YOUR ASSIGNMENT: Word for word, print every entry below.

(Beginning of DATASET RECORDS)

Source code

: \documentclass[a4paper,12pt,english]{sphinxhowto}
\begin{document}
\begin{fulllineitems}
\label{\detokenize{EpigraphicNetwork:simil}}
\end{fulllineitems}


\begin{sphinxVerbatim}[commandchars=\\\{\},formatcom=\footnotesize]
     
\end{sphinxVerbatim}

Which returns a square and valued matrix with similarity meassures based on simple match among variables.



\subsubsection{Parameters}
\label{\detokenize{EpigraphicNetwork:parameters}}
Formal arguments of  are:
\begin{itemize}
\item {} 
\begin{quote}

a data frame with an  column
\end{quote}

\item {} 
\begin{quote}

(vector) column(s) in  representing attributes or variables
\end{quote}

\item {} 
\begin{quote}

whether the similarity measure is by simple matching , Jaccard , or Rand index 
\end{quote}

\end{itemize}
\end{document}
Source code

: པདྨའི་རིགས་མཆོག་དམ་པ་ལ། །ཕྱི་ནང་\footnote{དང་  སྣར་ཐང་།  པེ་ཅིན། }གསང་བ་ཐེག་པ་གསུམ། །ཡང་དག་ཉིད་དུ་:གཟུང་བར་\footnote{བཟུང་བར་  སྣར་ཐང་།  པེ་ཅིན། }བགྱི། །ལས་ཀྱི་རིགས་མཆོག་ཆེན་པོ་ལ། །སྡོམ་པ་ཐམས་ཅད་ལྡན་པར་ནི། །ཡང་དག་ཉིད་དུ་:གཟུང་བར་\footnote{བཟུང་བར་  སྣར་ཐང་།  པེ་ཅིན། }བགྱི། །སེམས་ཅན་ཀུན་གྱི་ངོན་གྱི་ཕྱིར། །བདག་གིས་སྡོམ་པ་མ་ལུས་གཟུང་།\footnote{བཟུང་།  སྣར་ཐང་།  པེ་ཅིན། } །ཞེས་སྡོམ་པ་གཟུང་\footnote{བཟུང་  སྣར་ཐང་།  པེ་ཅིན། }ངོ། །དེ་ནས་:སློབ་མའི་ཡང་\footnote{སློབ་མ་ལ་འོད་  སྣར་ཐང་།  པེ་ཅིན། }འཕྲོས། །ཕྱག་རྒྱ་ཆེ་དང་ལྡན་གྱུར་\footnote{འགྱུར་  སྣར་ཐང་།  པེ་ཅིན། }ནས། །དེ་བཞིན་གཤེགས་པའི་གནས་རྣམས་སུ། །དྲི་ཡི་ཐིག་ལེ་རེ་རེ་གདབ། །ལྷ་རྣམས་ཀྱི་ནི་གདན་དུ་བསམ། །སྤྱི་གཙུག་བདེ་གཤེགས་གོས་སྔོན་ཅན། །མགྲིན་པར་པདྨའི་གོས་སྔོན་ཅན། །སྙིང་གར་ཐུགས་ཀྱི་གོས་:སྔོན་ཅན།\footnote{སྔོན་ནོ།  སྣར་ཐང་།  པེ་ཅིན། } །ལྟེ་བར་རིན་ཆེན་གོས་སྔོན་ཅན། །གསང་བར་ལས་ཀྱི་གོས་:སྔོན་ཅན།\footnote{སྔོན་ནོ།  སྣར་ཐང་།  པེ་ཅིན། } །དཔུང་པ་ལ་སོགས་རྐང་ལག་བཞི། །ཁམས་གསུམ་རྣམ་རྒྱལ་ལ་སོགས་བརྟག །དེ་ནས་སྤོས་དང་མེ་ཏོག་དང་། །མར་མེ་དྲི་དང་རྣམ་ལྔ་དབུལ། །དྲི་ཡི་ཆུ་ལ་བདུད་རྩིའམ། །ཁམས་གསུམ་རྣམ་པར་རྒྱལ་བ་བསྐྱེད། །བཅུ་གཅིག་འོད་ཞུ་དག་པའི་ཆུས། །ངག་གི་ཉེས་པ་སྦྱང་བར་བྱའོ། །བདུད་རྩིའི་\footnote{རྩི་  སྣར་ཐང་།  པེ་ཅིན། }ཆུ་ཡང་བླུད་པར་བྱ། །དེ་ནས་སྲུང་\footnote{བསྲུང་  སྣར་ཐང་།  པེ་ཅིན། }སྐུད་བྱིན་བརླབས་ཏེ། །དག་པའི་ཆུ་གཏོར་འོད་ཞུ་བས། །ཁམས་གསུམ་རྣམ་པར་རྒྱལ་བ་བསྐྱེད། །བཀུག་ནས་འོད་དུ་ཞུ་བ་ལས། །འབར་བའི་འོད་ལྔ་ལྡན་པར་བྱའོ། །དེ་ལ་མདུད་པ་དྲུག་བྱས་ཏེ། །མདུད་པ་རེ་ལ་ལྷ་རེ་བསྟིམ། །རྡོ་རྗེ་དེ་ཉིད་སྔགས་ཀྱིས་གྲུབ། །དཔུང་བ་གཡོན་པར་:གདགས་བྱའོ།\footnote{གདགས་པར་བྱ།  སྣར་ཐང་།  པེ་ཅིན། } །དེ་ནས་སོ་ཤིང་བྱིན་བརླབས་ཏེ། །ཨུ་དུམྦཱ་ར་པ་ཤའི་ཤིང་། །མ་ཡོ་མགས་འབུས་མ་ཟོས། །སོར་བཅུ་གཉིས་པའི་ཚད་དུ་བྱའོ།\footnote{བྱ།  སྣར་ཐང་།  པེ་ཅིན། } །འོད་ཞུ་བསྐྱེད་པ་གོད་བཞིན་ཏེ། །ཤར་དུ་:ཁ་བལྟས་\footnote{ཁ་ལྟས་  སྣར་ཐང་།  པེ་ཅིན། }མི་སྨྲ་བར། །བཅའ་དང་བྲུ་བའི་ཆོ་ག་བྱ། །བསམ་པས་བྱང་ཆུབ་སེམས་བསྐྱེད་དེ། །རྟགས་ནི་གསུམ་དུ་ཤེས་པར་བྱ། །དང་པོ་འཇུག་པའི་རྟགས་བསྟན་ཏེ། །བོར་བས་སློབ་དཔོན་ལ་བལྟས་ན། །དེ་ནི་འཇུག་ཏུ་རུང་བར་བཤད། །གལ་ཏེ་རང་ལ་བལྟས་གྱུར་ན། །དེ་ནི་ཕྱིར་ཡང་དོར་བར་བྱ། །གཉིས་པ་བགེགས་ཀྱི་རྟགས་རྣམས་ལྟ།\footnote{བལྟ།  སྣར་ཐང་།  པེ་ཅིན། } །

(End of DATASET RECORDS)

SOLUTION:
Source code

: \documentclass[a4paper,12pt,english]{sphinxhowto}
\begin{document}
\begin{fulllineitems}
\label{\detokenize{EpigraphicNetwork:simil}}
\end{fulllineitems}


\begin{sphinxVerbatim}[commandchars=\\\{\},formatcom=\footnotesize]
     
\end{sphinxVerbatim}

Which returns a square and valued matrix with similarity meassures based on simple match among variables.



\subsubsection{Parameters}
\label{\detokenize{EpigraphicNetwork:parameters}}
Formal arguments of  are:
\begin{itemize}
\item {} 
\begin{quote}

a data frame with an  column
\end{quote}

\item {} 
\begin{quote}

(vector) column(s) in  representing attributes or variables
\end{quote}

\item {} 
\begin{quote}

whether the similarity measure is by simple matching , Jaccard , or Rand index 
\end{quote}

\end{itemize}
\end{document}
Source code

: པདྨའི་རིགས་མཆོག་དམ་པ་ལ། །ཕྱི་ནང་\footnote{དང་  སྣར་ཐང་།  པེ་ཅིན། }གསང་བ་ཐེག་པ་གསུམ། །ཡང་དག་ཉིད་དུ་:གཟུང་བར་\footnote{བཟུང་བར་  སྣར་ཐང་།  པེ་ཅིན། }བགྱི། །ལས་ཀྱི་རིགས་མཆོག་ཆེན་པོ་ལ། །སྡོམ་པ་ཐམས་ཅད་ལྡན་པར་ནི། །ཡང་དག་ཉིད་དུ་:གཟུང་བར་\footnote{བཟུང་བར་  སྣར་ཐང་།  པེ་ཅིན། }བགྱི། །སེམས་ཅན་ཀུན་གྱི་ངོན་གྱི་ཕྱིར། །བདག་གིས་སྡོམ་པ་མ་ལུས་གཟུང་།\footnote{བཟུང་།  སྣར་ཐང་།  པེ་ཅིན། } །ཞེས་སྡོམ་པ་གཟུང་\footnote{བཟུང་  སྣར་ཐང་།  པེ་ཅིན། }ངོ། །དེ་ནས་:སློབ་མའི་ཡང་\footnote{སློབ་མ་ལ་འོད་  སྣར་ཐང་།  པེ་ཅིན། }འཕྲོས། །ཕྱག་རྒྱ་ཆེ་དང་ལྡན་གྱུར་\footnote{འགྱུར་  སྣར་ཐང་།  པེ་ཅིན། }ནས། །དེ་བཞིན་གཤེགས་པའི་གནས་རྣམས་སུ། །དྲི་ཡི་ཐིག་ལེ་རེ་རེ་གདབ། །ལྷ་རྣམས་ཀྱི་ནི་གདན་དུ་བསམ། །སྤྱི་གཙུག་བདེ་གཤེགས་གོས་སྔོན་ཅན། །མགྲིན་པར་པདྨའི་གོས་སྔོན་ཅན། །སྙིང་གར་ཐུགས་ཀྱི་གོས་:སྔོན་ཅན།\footnote{སྔོན་ནོ།  སྣར་ཐང་།  པེ་ཅིན། } །ལྟེ་བར་རིན་ཆེན་གོས་སྔོན་ཅན། །གསང་བར་ལས་ཀྱི་གོས་:སྔོན་ཅན།\footnote{སྔོན་ནོ།  སྣར་ཐང་།  པེ་ཅིན། } །དཔུང་པ་ལ་སོགས་རྐང་ལག་བཞི། །ཁམས་གསུམ་རྣམ་རྒྱལ་ལ་སོགས་བརྟག །དེ་ནས་སྤོས་དང་མེ་ཏོག་དང་། །མར་མེ་དྲི་དང་རྣམ་ལྔ་དབུལ། །དྲི་ཡི་ཆུ་ལ་བདུད་རྩིའམ། །ཁམས་གསུམ་རྣམ་པར་རྒྱལ་བ་བསྐྱེད། །བཅུ་གཅིག་འོད་ཞུ་དག་པའི་ཆུས། །ངག་གི་ཉེས་པ་སྦྱང་བར་བྱའོ། །བདུད་རྩིའི་\footnote{རྩི་  སྣར་ཐང་།  པེ་ཅིན། }ཆུ་ཡང་བླུད་པར་བྱ། །དེ་ནས་སྲུང་\footnote{བསྲུང་  སྣར་ཐང་།  པེ་ཅིན། }སྐུད་བྱིན་བརླབས་ཏེ། །དག་པའི་ཆུ་གཏོར་འོད་ཞུ་བས། །ཁམས་གསུམ་རྣམ་པར་རྒྱལ་བ་བསྐྱེད། །བཀུག་ནས་འོད་དུ་ཞུ་བ་ལས། །འབར་བའི་འོད་ལྔ་ལྡན་པར་བྱའོ། །དེ་ལ་མདུད་པ་དྲུག་བྱས་ཏེ། །མདུད་པ་རེ་ལ་ལྷ་རེ་བསྟིམ། །རྡོ་རྗེ་དེ་ཉིད་སྔགས་ཀྱིས་གྲུབ། །དཔུང་བ་གཡོན་པར་:གདགས་བྱའོ།\footnote{གདགས་པར་བྱ།  སྣར་ཐང་།  པེ་ཅིན། } །དེ་ནས་སོ་ཤིང་བྱིན་བརླབས་ཏེ། །ཨུ་དུམྦཱ་ར་པ་ཤའི་ཤིང་། །མ་ཡོ་མགས་འབུས་མ་ཟོས། །སོར་བཅུ་གཉིས་པའི་ཚད་དུ་བྱའོ།\footnote{བྱ།  སྣར་ཐང་།  པེ་ཅིན། } །འོད་ཞུ་བསྐྱེད་པ་གོད་བཞིན་ཏེ། །ཤར་དུ་:ཁ་བལྟས་\footnote{ཁ་ལྟས་  སྣར་ཐང་།  པེ་ཅིན། }མི་སྨྲ་བར། །བཅའ་དང་བྲུ་བའི་ཆོ་ག་བྱ། །བསམ་པས་བྱང་ཆུབ་སེམས་བསྐྱེད་དེ། །རྟགས་ནི་གསུམ་དུ་ཤེས་པར་བྱ། །དང་པོ་འཇུག་པའི་རྟགས་བསྟན་ཏེ། །བོར་བས་སློབ་དཔོན་ལ་བལྟས་ན། །དེ་ནི་འཇུག་ཏུ་རུང་བར་བཤད། །གལ་ཏེ་རང་ལ་བལྟས་གྱུར་ན། །དེ་ནི་ཕྱིར་ཡང་དོར་བར་བྱ། །གཉིས་པ་བགེགས་ཀྱི་རྟགས་རྣམས་ལྟ།\footnote{བལྟ།  སྣར་ཐང་།  པེ་ཅིན། } །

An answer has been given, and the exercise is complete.